▶ **What to produce**
Could you return the data that follows exactly, minus the images?
-*-*-
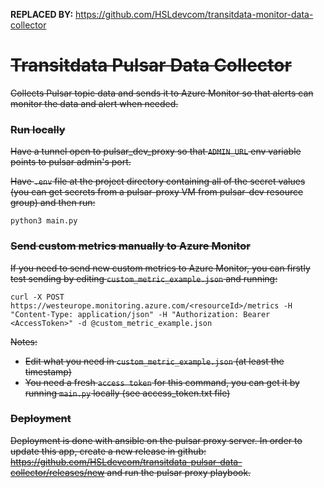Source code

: **REPLACED BY:** https://github.com/HSLdevcom/transitdata-monitor-data-collector

# ~~Transitdata Pulsar Data Collector~~

~~Collects Pulsar topic data and sends it to Azure Monitor so that alerts can monitor the data and alert when needed.~~

### ~~Run locally~~

~~Have a tunnel open to pulsar_dev_proxy so that `ADMIN_URL` env variable points to pulsar admin's port.~~

~~Have `.env` file at the project directory containing all of the secret values (you can get secrets from a pulsar-proxy VM from pulsar-dev resource group)
and then run:~~
```
python3 main.py
```

### ~~Send custom metrics manually to Azure Monitor~~

~~If you need to send new custom metrics to Azure Monitor,
you can firstly test sending by editing
`custom_metric_example.json` and running:~~
```
curl -X POST https://westeurope.monitoring.azure.com/<resourceId>/metrics -H "Content-Type: application/json" -H "Authorization: Bearer <AccessToken>" -d @custom_metric_example.json
```
~~Notes:~~
- ~~Edit what you need in `custom_metric_example.json` (at least the timestamp)~~
- ~~You need a fresh `access token` for this command, you can get it by running `main.py` locally (see access_token.txt file)~~

### ~~Deployment~~
~~Deployment is done with ansible on the pulsar proxy server. In order to update this app, create a new release in github: https://github.com/HSLdevcom/transitdata-pulsar-data-collector/releases/new and run the pulsar proxy playbook.~~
-*-*-
▶ **Written solution**
Source code

: **REPLACED BY:** https://github.com/HSLdevcom/transitdata-monitor-data-collector

# ~~Transitdata Pulsar Data Collector~~

~~Collects Pulsar topic data and sends it to Azure Monitor so that alerts can monitor the data and alert when needed.~~

### ~~Run locally~~

~~Have a tunnel open to pulsar_dev_proxy so that `ADMIN_URL` env variable points to pulsar admin's port.~~

~~Have `.env` file at the project directory containing all of the secret values (you can get secrets from a pulsar-proxy VM from pulsar-dev resource group)
and then run:~~
```
python3 main.py
```

### ~~Send custom metrics manually to Azure Monitor~~

~~If you need to send new custom metrics to Azure Monitor,
you can firstly test sending by editing
`custom_metric_example.json` and running:~~
```
curl -X POST https://westeurope.monitoring.azure.com/<resourceId>/metrics -H "Content-Type: application/json" -H "Authorization: Bearer <AccessToken>" -d @custom_metric_example.json
```
~~Notes:~~
- ~~Edit what you need in `custom_metric_example.json` (at least the timestamp)~~
- ~~You need a fresh `access token` for this command, you can get it by running `main.py` locally (see access_token.txt file)~~

### ~~Deployment~~
~~Deployment is done with ansible on the pulsar proxy server. In order to update this app, create a new release in github: https://github.com/HSLdevcom/transitdata-pulsar-data-collector/releases/new and run the pulsar proxy playbook.~~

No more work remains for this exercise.